*Task prompt:*
The full listing, word for word and free of images, is the expected result.

*Data shown:*
========================================

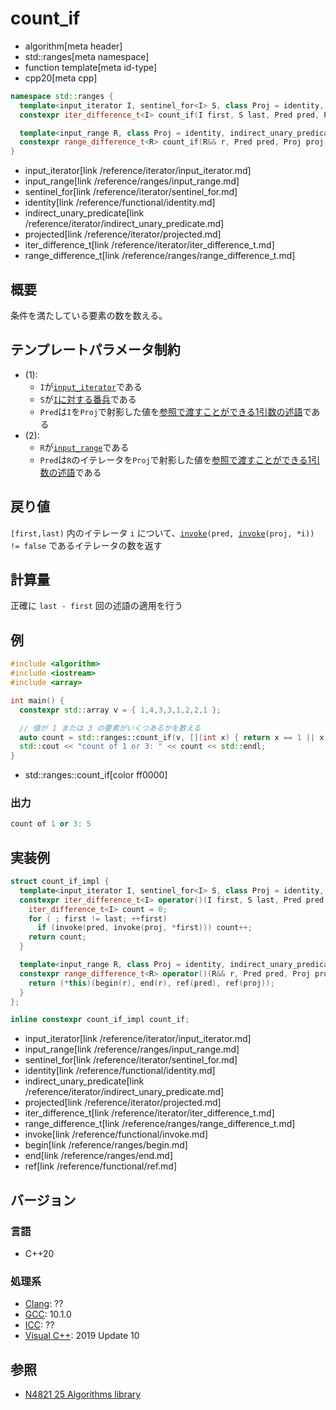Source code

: # count_if
* algorithm[meta header]
* std::ranges[meta namespace]
* function template[meta id-type]
* cpp20[meta cpp]

```cpp
namespace std::ranges {
  template<input_iterator I, sentinel_for<I> S, class Proj = identity, indirect_unary_predicate<projected<I, Proj>> Pred>
  constexpr iter_difference_t<I> count_if(I first, S last, Pred pred, Proj proj = {}); // (1)

  template<input_range R, class Proj = identity, indirect_unary_predicate<projected<iterator_t<R>, Proj>> Pred>
  constexpr range_difference_t<R> count_if(R&& r, Pred pred, Proj proj = {});          // (2)
}
```
* input_iterator[link /reference/iterator/input_iterator.md]
* input_range[link /reference/ranges/input_range.md]
* sentinel_for[link /reference/iterator/sentinel_for.md]
* identity[link /reference/functional/identity.md]
* indirect_unary_predicate[link /reference/iterator/indirect_unary_predicate.md]
* projected[link /reference/iterator/projected.md]
* iter_difference_t[link /reference/iterator/iter_difference_t.md]
* range_difference_t[link /reference/ranges/range_difference_t.md]


## 概要
条件を満たしている要素の数を数える。

## テンプレートパラメータ制約
- (1):
    - `I`が[`input_iterator`](/reference/iterator/input_iterator.md)である
    - `S`が[`I`に対する番兵](/reference/iterator/sentinel_for.md)である
    - `Pred`は`I`を`Proj`で射影した値を[参照で渡すことができる1引数の述語](/reference/iterator/indirect_unary_predicate.md)である
- (2):
    - `R`が[`input_range`](/reference/ranges/input_range.md)である
    - `Pred`は`R`のイテレータを`Proj`で射影した値を[参照で渡すことができる1引数の述語](/reference/iterator/indirect_unary_predicate.md)である


## 戻り値
`[first,last)` 内のイテレータ `i` について、[`invoke`](/reference/functional/invoke.md)`(pred, `[`invoke`](/reference/functional/invoke.md)`(proj, *i)) != false` であるイテレータの数を返す


## 計算量
正確に `last - first` 回の述語の適用を行う


## 例
```cpp example
#include <algorithm>
#include <iostream>
#include <array>

int main() {
  constexpr std::array v = { 1,4,3,3,1,2,2,1 };

  // 値が 1 または 3 の要素がいくつあるかを数える
  auto count = std::ranges::count_if(v, [](int x) { return x == 1 || x == 3; });
  std::cout << "count of 1 or 3: " << count << std::endl;
}
```
* std::ranges::count_if[color ff0000]

### 出力
```cpp
count of 1 or 3: 5
```


## 実装例
```cpp
struct count_if_impl {
  template<input_iterator I, sentinel_for<I> S, class Proj = identity, indirect_unary_predicate<projected<I, Proj>> Pred>
  constexpr iter_difference_t<I> operator()(I first, S last, Pred pred, Proj proj = {}) {
    iter_difference_t<I> count = 0;
    for ( ; first != last; ++first)
      if (invoke(pred, invoke(proj, *first))) count++;
    return count;
  }

  template<input_range R, class Proj = identity, indirect_unary_predicate<projected<iterator_t<R>, Proj>> Pred>
  constexpr range_difference_t<R> operator()(R&& r, Pred pred, Proj proj = {}) {
    return (*this)(begin(r), end(r), ref(pred), ref(proj));
  }
};

inline constexpr count_if_impl count_if;
```
* input_iterator[link /reference/iterator/input_iterator.md]
* input_range[link /reference/ranges/input_range.md]
* sentinel_for[link /reference/iterator/sentinel_for.md]
* identity[link /reference/functional/identity.md]
* indirect_unary_predicate[link /reference/iterator/indirect_unary_predicate.md]
* projected[link /reference/iterator/projected.md]
* iter_difference_t[link /reference/iterator/iter_difference_t.md]
* range_difference_t[link /reference/ranges/range_difference_t.md]
* invoke[link /reference/functional/invoke.md]
* begin[link /reference/ranges/begin.md]
* end[link /reference/ranges/end.md]
* ref[link /reference/functional/ref.md]

## バージョン
### 言語
- C++20

### 処理系
- [Clang](/implementation.md#clang): ??
- [GCC](/implementation.md#gcc): 10.1.0
- [ICC](/implementation.md#icc): ??
- [Visual C++](/implementation.md#visual_cpp): 2019 Update 10

## 参照
- [N4821 25 Algorithms library](https://timsong-cpp.github.io/cppwp/n4861/algorithms)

========================================

*Solved exercise:*
Source code

: # count_if
* algorithm[meta header]
* std::ranges[meta namespace]
* function template[meta id-type]
* cpp20[meta cpp]

```cpp
namespace std::ranges {
  template<input_iterator I, sentinel_for<I> S, class Proj = identity, indirect_unary_predicate<projected<I, Proj>> Pred>
  constexpr iter_difference_t<I> count_if(I first, S last, Pred pred, Proj proj = {}); // (1)

  template<input_range R, class Proj = identity, indirect_unary_predicate<projected<iterator_t<R>, Proj>> Pred>
  constexpr range_difference_t<R> count_if(R&& r, Pred pred, Proj proj = {});          // (2)
}
```
* input_iterator[link /reference/iterator/input_iterator.md]
* input_range[link /reference/ranges/input_range.md]
* sentinel_for[link /reference/iterator/sentinel_for.md]
* identity[link /reference/functional/identity.md]
* indirect_unary_predicate[link /reference/iterator/indirect_unary_predicate.md]
* projected[link /reference/iterator/projected.md]
* iter_difference_t[link /reference/iterator/iter_difference_t.md]
* range_difference_t[link /reference/ranges/range_difference_t.md]


## 概要
条件を満たしている要素の数を数える。

## テンプレートパラメータ制約
- (1):
    - `I`が[`input_iterator`](/reference/iterator/input_iterator.md)である
    - `S`が[`I`に対する番兵](/reference/iterator/sentinel_for.md)である
    - `Pred`は`I`を`Proj`で射影した値を[参照で渡すことができる1引数の述語](/reference/iterator/indirect_unary_predicate.md)である
- (2):
    - `R`が[`input_range`](/reference/ranges/input_range.md)である
    - `Pred`は`R`のイテレータを`Proj`で射影した値を[参照で渡すことができる1引数の述語](/reference/iterator/indirect_unary_predicate.md)である


## 戻り値
`[first,last)` 内のイテレータ `i` について、[`invoke`](/reference/functional/invoke.md)`(pred, `[`invoke`](/reference/functional/invoke.md)`(proj, *i)) != false` であるイテレータの数を返す


## 計算量
正確に `last - first` 回の述語の適用を行う


## 例
```cpp example
#include <algorithm>
#include <iostream>
#include <array>

int main() {
  constexpr std::array v = { 1,4,3,3,1,2,2,1 };

  // 値が 1 または 3 の要素がいくつあるかを数える
  auto count = std::ranges::count_if(v, [](int x) { return x == 1 || x == 3; });
  std::cout << "count of 1 or 3: " << count << std::endl;
}
```
* std::ranges::count_if[color ff0000]

### 出力
```cpp
count of 1 or 3: 5
```


## 実装例
```cpp
struct count_if_impl {
  template<input_iterator I, sentinel_for<I> S, class Proj = identity, indirect_unary_predicate<projected<I, Proj>> Pred>
  constexpr iter_difference_t<I> operator()(I first, S last, Pred pred, Proj proj = {}) {
    iter_difference_t<I> count = 0;
    for ( ; first != last; ++first)
      if (invoke(pred, invoke(proj, *first))) count++;
    return count;
  }

  template<input_range R, class Proj = identity, indirect_unary_predicate<projected<iterator_t<R>, Proj>> Pred>
  constexpr range_difference_t<R> operator()(R&& r, Pred pred, Proj proj = {}) {
    return (*this)(begin(r), end(r), ref(pred), ref(proj));
  }
};

inline constexpr count_if_impl count_if;
```
* input_iterator[link /reference/iterator/input_iterator.md]
* input_range[link /reference/ranges/input_range.md]
* sentinel_for[link /reference/iterator/sentinel_for.md]
* identity[link /reference/functional/identity.md]
* indirect_unary_predicate[link /reference/iterator/indirect_unary_predicate.md]
* projected[link /reference/iterator/projected.md]
* iter_difference_t[link /reference/iterator/iter_difference_t.md]
* range_difference_t[link /reference/ranges/range_difference_t.md]
* invoke[link /reference/functional/invoke.md]
* begin[link /reference/ranges/begin.md]
* end[link /reference/ranges/end.md]
* ref[link /reference/functional/ref.md]

## バージョン
### 言語
- C++20

### 処理系
- [Clang](/implementation.md#clang): ??
- [GCC](/implementation.md#gcc): 10.1.0
- [ICC](/implementation.md#icc): ??
- [Visual C++](/implementation.md#visual_cpp): 2019 Update 10

## 参照
- [N4821 25 Algorithms library](https://timsong-cpp.github.io/cppwp/n4861/algorithms)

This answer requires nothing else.